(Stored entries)
#####

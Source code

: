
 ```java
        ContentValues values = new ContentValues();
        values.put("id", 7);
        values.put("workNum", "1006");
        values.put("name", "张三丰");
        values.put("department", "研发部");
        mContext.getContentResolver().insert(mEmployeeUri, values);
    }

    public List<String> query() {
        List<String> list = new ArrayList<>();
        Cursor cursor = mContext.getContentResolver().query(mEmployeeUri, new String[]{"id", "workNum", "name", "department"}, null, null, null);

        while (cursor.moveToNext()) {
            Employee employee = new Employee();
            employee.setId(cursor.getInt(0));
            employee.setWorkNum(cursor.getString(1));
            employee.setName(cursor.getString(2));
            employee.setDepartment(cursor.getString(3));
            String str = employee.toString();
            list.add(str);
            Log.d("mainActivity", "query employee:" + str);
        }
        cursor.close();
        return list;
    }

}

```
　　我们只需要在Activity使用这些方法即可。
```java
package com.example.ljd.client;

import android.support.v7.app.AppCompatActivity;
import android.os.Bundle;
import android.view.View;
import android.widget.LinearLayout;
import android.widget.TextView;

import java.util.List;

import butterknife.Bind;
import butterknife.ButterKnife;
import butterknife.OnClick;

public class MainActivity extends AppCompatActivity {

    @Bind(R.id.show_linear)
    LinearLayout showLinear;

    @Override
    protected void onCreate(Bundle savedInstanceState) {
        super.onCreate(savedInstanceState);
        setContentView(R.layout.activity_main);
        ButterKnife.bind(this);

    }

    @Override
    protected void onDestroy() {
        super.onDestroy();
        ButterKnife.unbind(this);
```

#####

Each line, beginning at the one that contains "我们只需要在Activity使用这些方法即可。" and continuing through the end of the records, must be written out exactly, first and last included.

[Answer to this task]
　　我们只需要在Activity使用这些方法即可。
```java
package com.example.ljd.client;

import android.support.v7.app.AppCompatActivity;
import android.os.Bundle;
import android.view.View;
import android.widget.LinearLayout;
import android.widget.TextView;

import java.util.List;

import butterknife.Bind;
import butterknife.ButterKnife;
import butterknife.OnClick;

public class MainActivity extends AppCompatActivity {

    @Bind(R.id.show_linear)
    LinearLayout showLinear;

    @Override
    protected void onCreate(Bundle savedInstanceState) {
        super.onCreate(savedInstanceState);
        setContentView(R.layout.activity_main);
        ButterKnife.bind(this);

    }

    @Override
    protected void onDestroy() {
        super.onDestroy();
        ButterKnife.unbind(this);
```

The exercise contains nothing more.